What's the Matter with The Chronicle of Higher Education?

Writing in the AUUP's magazine Academe, Cat Warren argues that The Chronicle of Higher Education has been displaying a right-wing bias:

Especially since 9/11, the Chronicle has allowed itself to become a forum for a small group of conservative think tanks and foundations, as well as an equally small group of conservative faculty pundits. ACTA has become a central feature in the changed landscape at the Chronicle, alongside the Foundation for Individual Rights in Education, the David Horowitz Freedom Center (Horowitz’s current institutional incarnation), the National Association of Scholars, the Intercollegiate Studies Institute, and the Center for Equal Opportunity. Those groups’ studies (being far too tempted to put that last word in quotation marks, I will refrain), to say nothing of their lawsuits and news releases, are automatically considered newsworthy and often are only superficially interrogated; their leaders’ quotations are guaranteed; and their inevitability in any story involving academic freedom, teaching, assessment, curriculum—or even Lawrence Summers—is far too predictable.... The Chronicle is helping a small group at the extreme right of the political spectrum set the news agenda.

I've noticed something similar, though I haven't followed the Chronicle's coverage of the AAUP. Disproportionately when I follow a link to the Chronicle, they're pushing a right-wing viewpoint. There's no excuse for taking David Horowitz seriously.

(Incidentally, when I write "the Chronicle's," should I italicize the "'s"?)

Posted by Matt Weiner at May 16, 2008 02:42 PM
Comments

You should italicize the 's', because most display algorithms really can't handle slanty text immediately adjacent to upright text.
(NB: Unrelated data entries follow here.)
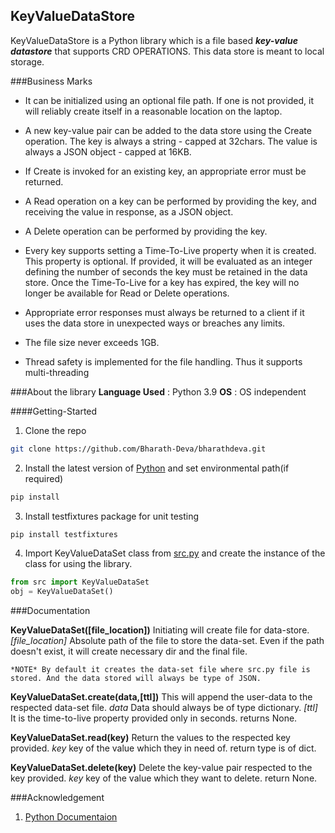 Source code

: ## KeyValueDataStore
KeyValueDataStore is a Python library which is a file based __*key-value datastore*__ that supports CRD OPERATIONS. This data store is meant to local storage.

###Business Marks
- It can be initialized using an optional file path. If one is not provided, it will reliably create itself in a reasonable location on the laptop.

- A new key-value pair can be added to the data store using the Create operation. The key is always a string - capped at 32chars. The value is always a JSON object - capped at 16KB.

- If Create is invoked for an existing key, an appropriate error must be returned.

- A Read operation on a key can be performed by providing the key, and receiving the value in response, as a JSON object.

- A Delete operation can be performed by providing the key.

- Every key supports setting a Time-To-Live property when it is created. This property is optional. If provided, it will be evaluated as an integer defining the number of seconds the key must be retained in the data store. Once the Time-To-Live for a key has expired, the key will no longer be available for Read or Delete operations.

- Appropriate error responses must always be returned to a client if it uses the data store in unexpected ways or breaches any limits.

- The file size never exceeds 1GB.

- Thread safety is implemented for the file handling. Thus it supports multi-threading

###About the library
__Language Used__ : Python 3.9
__OS__ : OS independent

####Getting-Started
1. Clone the repo
```sh
git clone https://github.com/Bharath-Deva/bharathdeva.git
```

2. Install the latest version of [Python](https://www.python.org/downloads/) and set environmental path(if required)
```sh
pip install
```

3. Install testfixtures package for unit testing
```sh
pip install testfixtures
```

4. Import KeyValueDataSet class from [src.py](https://github.com/Bharath-Deva/bharathdeva/blob/master/src.py) and create the instance of the class for using the library.
```python
from src import KeyValueDataSet
obj = KeyValueDataSet()
```

###Documentation

__KeyValueDataSet([file_location])__
    Initiating will create file for data-store.
    *[file_location]* Absolute path of the file to store the data-set. Even if the path doesn't exist, it will create necessary dir and the final file.

    *NOTE* By default it creates the data-set file where src.py file is stored. And the data stored will always be type of JSON.

__KeyValueDataSet.create(data,[ttl])__
    This will append the user-data to the respected data-set file.
    *data* Data should always be of type dictionary.
    *[ttl]* It is the time-to-live property provided only in seconds.
    returns None.

__KeyValueDataSet.read(key)__
    Return the values to the respected key provided.
    *key* key of the value which they in need of.
    return type is of dict.

__KeyValueDataSet.delete(key)__
    Delete the key-value pair respected to the key provided.
    *key* key of the value which they want to delete.
    return None.

###Acknowledgement
1. [Python Documentaion](https://docs.python.org/3/)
The kerning is terrible, like a cat coughed up some alphabet.

Posted by: P.D. at May 16, 2008 07:04 PM

I don't know, if we follow that principle how will we mark the all-important distinction between "Whatever" and "Whatever"?

[My blogpower makes embarrassing spelling errors vanish!]

Posted by: Matt Weiner at May 18, 2008 05:37 PM
how will we mark the all-important distinction between "Whatever" and "Whatever"?

Those who kern, do; those who kern't, intonate.

Posted by: Ben at May 18, 2008 08:13 PM

See http://www.ironicsans.com/2008/02/idea_a_new_typography_term.html

Posted by: Matt's mom at May 29, 2008 08:26 AM
Post a comment









Remember personal info?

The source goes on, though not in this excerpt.